Forum Discussion

PabloSalvadorM_'s avatar
PabloSalvadorM_
Icon for Altostratus rankAltostratus
Oct 14, 2014

Check active admin user sessions

Hello,

 

so far I've been unable to find a way to see the active sessions in the webgui. The "w" command on shell only shows connections through cli (ssh) and not connections through the gui.

 

I've tried the tmsh command "show sys connection", and filtering the self address used to access the webgui, but it gives no output.

 

Surely there must be an easy way to do it, would some good guy be able to shed some light on this?

 

Thanks in advance, and best regards,

 

Pablo

 

  • Paulius's avatar
    Paulius
    Feb 07, 2023

    Irre_Levant I believe the only option here is to correlate the data from multiple sources rather than one command that provides everything. The following should allow you to pull the audit logs but I don't believe a command exists to look at the output of netstat.

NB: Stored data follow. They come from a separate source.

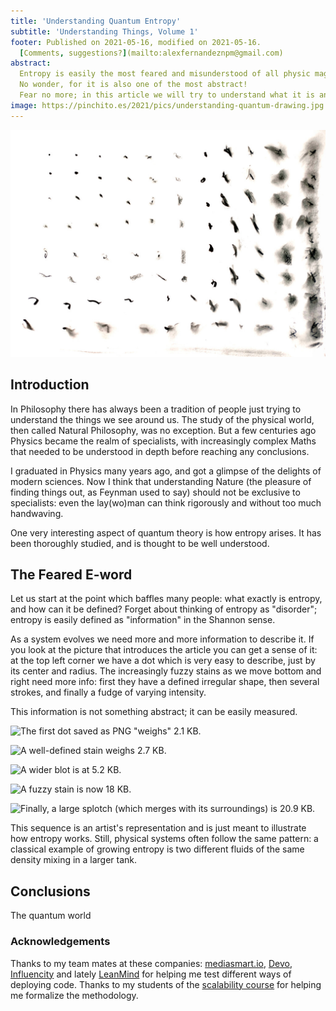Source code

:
 ```yaml
---
title: 'Understanding Quantum Entropy'
subtitle: 'Understanding Things, Volume 1'
footer: Published on 2021-05-16, modified on 2021-05-16.
  [Comments, suggestions?](mailto:alexfernandeznpm@gmail.com)
abstract:
  Entropy is easily the most feared and misunderstood of all physic magnitudes.
  No wonder, for it is also one of the most abstract!
  Fear no more; in this article we will try to understand what it is and why it matters.
image: https://pinchito.es/2021/pics/understanding-quantum-drawing.jpg
---
```


![An image with increasing entropy, from top left to bottom right.](pics/understanding-quantum-drawing.jpg "A round dot at the top left is followed by a matrix of increasingly blurry dots, with more structure and levels of depth. Source: the author.")

## Introduction

In Philosophy there has always been a tradition of people just trying to understand the things we see around us.
The study of the physical world, then called Natural Philosophy, was no exception.
But a few centuries ago Physics became the realm of specialists,
with increasingly complex Maths that needed to be understood in depth before reaching any conclusions.

I graduated in Physics many years ago,
and got a glimpse of the delights of modern sciences.
Now I think that understanding Nature
(the pleasure of finding things out, as Feynman used to say)
should not be exclusive to specialists:
even the lay(wo)man can think rigorously and without too much handwaving.

One very interesting aspect of quantum theory is how entropy arises.
It has been thoroughly studied, and is thought to be well understood.

## The Feared E-word

Let us start at the point which baffles many people:
what exactly is entropy, and how can it be defined?
Forget about thinking of entropy as "disorder";
entropy is easily defined as "information" in the Shannon sense.

As a system evolves we need more and more information to describe it.
If you look at the picture that introduces the article you can get a sense of it:
at the top left corner we have a dot which is very easy to describe,
just by its center and radius.
The increasingly fuzzy stains as we move bottom and right need more info:
first they have a defined irregular shape,
then several strokes, and finally a fudge of varying intensity.

This information is not something abstract;
it can be easily measured.

![The first dot saved as PNG "weighs" 2.1 KB.](pics/understanding-quantum-dot.jpg "Round dot")

![A well-defined stain weighs 2.7 KB.](pics/understanding-quantum-stain.jpg "Irregular stain")

![A wider blot is at 5.2 KB.](pics/understanding-quantum-blot.jpg "Wider blot")

![A fuzzy stain is now 18 KB.](pics/understanding-quantum-fuzzy.jpg "Fuzzy stain")

![Finally, a large splotch (which merges with its surroundings) is 20.9 KB.](pics/understanding-quantum-splotch.jpg "Merging splotch")

This sequence is an artist's representation and is just meant to illustrate how entropy works.
Still, physical systems often follow the same pattern:
a classical example of growing entropy is two different fluids of the same density mixing in a larger tank.

## Conclusions

The quantum world 

### Acknowledgements

Thanks to my team mates at these companies:
[mediasmart.io](https://mediasmart.io/),
[Devo](https://www.devo.com/),
[Influencity](https://influencity.com/)
and lately [LeanMind](https://leanmind.es/)
for helping me test different ways of deploying code.
Thanks to my students of the
[scalability course](/2020/curso-escalabilidad)
for helping me formalize the methodology.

    https://support.f5.com/csp/article/K41550738

  • Thanks, indeed it works as I can see who logged in and when he did it. But still I can't see which users have an active session, I'd be looking for some sort of "w" but for the httpd, don't even know if such thing even exists.

     

    BR,

     

    Pablo

     

  • Interesting question. No easy answer from what I can see. This will help you find out what IPs are connected to the GUI;

     

    netstat -tanpee | grep "\:443" | grep -v 127
    

     

    but beyond that there is no obvious way to gather the related Apache usernames used other than by checking and correlating information found in the various log files.

     

  • Hi Pablo.

     

    You could use netstat -na | grep 192.168.0.11 | grep ESTABLISHED

     

    This will show you the active sessions regardless of the user currently logged in. You could also get more info from the /var/log/audit logs. Below is an example of what you would tipically see when a user logs in:

     

    AUDIT - user admin - RAW: httpd(mod_auth_pam): user=admin(admin) partition=[All] level=Administrator tty=/sbin/nologin host=192.168.0.11 attempts=1 start="Mon Oct 30 14:22:13 2017" end="Mon Oct 30 14:47:58 2017"

     

    Having these two pieces, you could cross match the IP address.

     

    Hope this helps.

     

    • Paulius's avatar
      Paulius
      Icon for MVP rankMVP

      Irre_Levant I believe the only option here is to correlate the data from multiple sources rather than one command that provides everything. The following should allow you to pull the audit logs but I don't believe a command exists to look at the output of netstat.

      https://support.f5.com/csp/article/K41550738

      • Irre_Levant - I'm going to tag Paulius's reply as the solution, even though it's rather a work-around? But it still seems to address the core of the issue (as far as it can go). If you disagree - let me know. Most of the rest of the members on this thread are no longer active on the community.